An incredibly rare Chinese export porcelain American market commemorative ‘Chief Seattle’ plate, bearing the central image of Chief Seattle (178?-1866) seated within a prunus and bamboo roundel, his name inscribed above on a small banner, all within a blue enameled interlocking ring cavetto border, the rim with gilded branches of peony. Chief Seattle led the Duwamish and Suquamish Tribes as the first Euro-American settlers arrived in the greater Seattle area in the 1850s. Baptized Noah by Catholic missionaries, Chief Seattle was regarded as a firm friend of the white settlers who named the region’s future central city in his honor. He was a respected leader among the Salish tribes, signing the Point Elliot Treaty of 1855 which relinquished tribal claims to most of the area, and opposing Native American attempts to dislodge settlers during the “Indian wars” of 1855-1856.  He retired to the Suquamish Reservation at Port Madison, and died there on June 7 1866. It is most likely that this plate was a commemorative piece on the 50th anniversary of his death.

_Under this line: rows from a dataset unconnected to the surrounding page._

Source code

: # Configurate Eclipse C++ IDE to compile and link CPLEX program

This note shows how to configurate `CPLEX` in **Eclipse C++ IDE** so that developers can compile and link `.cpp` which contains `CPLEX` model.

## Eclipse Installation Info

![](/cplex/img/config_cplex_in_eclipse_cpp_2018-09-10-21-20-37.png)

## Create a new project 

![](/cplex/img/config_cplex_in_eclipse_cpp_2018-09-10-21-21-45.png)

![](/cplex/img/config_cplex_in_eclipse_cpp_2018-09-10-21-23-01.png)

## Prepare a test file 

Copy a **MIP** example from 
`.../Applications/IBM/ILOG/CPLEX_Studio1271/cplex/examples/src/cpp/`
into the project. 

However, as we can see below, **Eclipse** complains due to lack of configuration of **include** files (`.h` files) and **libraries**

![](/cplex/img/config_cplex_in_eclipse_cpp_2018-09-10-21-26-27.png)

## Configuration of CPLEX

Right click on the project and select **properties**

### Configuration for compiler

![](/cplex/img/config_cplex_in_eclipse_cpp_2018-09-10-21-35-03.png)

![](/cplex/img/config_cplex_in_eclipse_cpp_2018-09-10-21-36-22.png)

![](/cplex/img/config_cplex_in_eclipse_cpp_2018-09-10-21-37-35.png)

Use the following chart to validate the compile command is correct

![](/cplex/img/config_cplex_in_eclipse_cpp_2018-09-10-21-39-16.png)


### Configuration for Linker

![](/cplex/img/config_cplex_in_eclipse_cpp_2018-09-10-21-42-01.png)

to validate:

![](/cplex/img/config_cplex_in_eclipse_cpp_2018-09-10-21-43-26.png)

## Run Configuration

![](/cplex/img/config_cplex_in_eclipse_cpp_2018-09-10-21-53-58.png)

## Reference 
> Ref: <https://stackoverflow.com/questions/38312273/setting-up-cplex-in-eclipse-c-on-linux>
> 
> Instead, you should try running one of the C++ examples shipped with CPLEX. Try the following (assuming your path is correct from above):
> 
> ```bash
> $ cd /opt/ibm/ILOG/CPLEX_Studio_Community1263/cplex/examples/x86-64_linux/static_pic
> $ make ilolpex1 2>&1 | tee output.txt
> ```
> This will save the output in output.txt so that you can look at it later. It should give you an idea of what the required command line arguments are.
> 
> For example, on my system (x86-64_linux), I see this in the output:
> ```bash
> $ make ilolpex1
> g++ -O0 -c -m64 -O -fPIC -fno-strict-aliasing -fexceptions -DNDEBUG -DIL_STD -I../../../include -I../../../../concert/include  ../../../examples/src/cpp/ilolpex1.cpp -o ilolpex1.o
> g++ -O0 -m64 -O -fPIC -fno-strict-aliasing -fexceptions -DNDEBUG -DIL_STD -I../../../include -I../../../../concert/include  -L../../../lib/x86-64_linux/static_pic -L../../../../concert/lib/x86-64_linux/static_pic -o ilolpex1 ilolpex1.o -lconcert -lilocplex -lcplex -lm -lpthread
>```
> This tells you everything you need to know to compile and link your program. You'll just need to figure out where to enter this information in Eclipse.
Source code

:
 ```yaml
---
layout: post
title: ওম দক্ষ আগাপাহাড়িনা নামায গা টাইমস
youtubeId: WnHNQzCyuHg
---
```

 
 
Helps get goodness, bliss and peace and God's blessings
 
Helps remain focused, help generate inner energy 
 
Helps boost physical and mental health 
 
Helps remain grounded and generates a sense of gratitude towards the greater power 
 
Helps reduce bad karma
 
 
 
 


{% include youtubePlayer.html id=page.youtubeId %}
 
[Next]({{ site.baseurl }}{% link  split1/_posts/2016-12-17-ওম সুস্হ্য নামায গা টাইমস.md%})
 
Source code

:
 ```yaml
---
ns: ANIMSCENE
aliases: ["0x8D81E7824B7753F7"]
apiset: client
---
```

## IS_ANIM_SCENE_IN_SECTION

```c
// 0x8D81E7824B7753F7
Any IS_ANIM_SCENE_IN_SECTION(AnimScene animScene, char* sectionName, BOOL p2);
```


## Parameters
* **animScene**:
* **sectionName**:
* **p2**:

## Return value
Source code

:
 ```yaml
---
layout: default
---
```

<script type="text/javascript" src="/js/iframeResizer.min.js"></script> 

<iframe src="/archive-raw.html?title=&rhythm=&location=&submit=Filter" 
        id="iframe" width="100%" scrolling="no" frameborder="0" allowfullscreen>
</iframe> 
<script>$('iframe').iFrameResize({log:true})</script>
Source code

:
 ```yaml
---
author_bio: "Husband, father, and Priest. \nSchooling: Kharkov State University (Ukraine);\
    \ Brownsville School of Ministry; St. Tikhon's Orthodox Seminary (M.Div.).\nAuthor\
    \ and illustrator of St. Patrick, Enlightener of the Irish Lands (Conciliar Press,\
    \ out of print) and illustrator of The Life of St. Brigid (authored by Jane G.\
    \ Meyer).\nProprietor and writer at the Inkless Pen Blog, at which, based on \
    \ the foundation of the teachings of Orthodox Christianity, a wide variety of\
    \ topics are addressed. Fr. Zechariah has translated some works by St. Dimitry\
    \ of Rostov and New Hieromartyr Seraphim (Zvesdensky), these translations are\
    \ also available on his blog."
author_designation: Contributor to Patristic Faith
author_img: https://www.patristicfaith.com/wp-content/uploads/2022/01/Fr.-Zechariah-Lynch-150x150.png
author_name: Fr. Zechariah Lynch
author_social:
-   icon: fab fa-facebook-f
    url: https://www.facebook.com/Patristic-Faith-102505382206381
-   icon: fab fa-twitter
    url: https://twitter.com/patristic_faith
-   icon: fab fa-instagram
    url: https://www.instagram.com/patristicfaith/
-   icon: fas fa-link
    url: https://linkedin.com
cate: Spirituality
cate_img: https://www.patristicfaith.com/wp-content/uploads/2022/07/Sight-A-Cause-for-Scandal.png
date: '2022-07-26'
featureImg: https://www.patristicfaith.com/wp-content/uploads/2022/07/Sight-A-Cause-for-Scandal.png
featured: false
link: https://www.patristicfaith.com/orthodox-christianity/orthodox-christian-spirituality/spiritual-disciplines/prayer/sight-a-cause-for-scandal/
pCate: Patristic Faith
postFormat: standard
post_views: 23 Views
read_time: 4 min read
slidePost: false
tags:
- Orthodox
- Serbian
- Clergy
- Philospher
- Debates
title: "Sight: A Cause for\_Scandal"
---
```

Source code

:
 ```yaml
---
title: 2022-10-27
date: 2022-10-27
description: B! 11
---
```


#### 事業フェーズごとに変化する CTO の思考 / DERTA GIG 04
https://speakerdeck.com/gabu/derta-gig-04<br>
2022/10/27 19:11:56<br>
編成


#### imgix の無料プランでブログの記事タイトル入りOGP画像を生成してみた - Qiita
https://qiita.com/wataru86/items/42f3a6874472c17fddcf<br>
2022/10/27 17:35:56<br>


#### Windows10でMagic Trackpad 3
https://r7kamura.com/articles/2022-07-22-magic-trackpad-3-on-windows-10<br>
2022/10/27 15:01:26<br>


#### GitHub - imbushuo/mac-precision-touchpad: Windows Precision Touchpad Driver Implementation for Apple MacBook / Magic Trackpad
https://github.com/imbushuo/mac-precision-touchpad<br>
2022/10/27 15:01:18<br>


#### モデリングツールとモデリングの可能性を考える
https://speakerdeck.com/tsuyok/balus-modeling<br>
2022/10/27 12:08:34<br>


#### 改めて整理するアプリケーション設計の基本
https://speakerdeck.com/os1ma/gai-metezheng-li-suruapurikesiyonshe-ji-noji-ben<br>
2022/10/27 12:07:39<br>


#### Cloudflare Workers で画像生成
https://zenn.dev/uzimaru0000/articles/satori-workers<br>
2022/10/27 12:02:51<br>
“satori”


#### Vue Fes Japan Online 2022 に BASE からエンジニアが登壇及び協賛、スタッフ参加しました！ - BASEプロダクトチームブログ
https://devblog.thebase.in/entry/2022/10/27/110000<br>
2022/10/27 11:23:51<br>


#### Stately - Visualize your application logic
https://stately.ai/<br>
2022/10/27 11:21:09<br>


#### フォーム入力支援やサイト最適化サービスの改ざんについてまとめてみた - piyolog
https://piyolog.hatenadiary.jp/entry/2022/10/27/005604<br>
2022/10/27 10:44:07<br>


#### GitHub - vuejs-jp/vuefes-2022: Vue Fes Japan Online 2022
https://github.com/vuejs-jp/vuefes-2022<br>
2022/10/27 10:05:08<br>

Chief Seattle, though, is most famous for a speech he made around 1854 when the United States government aggressively offered to buy two million acres of land  then occupied by native people in the Northwest. The speech was Seattle’s reply to President Franklin Pierce’s “offer” to buy the land and it has been described as one of the most beautiful and prophetic statements on the environment ever made.

Measuring 6″ in diameter with two very small line s to the reverse sealed. A remarkably rare image and tribute to a great Native American to be found on Chinese export, or anywhere for that matter.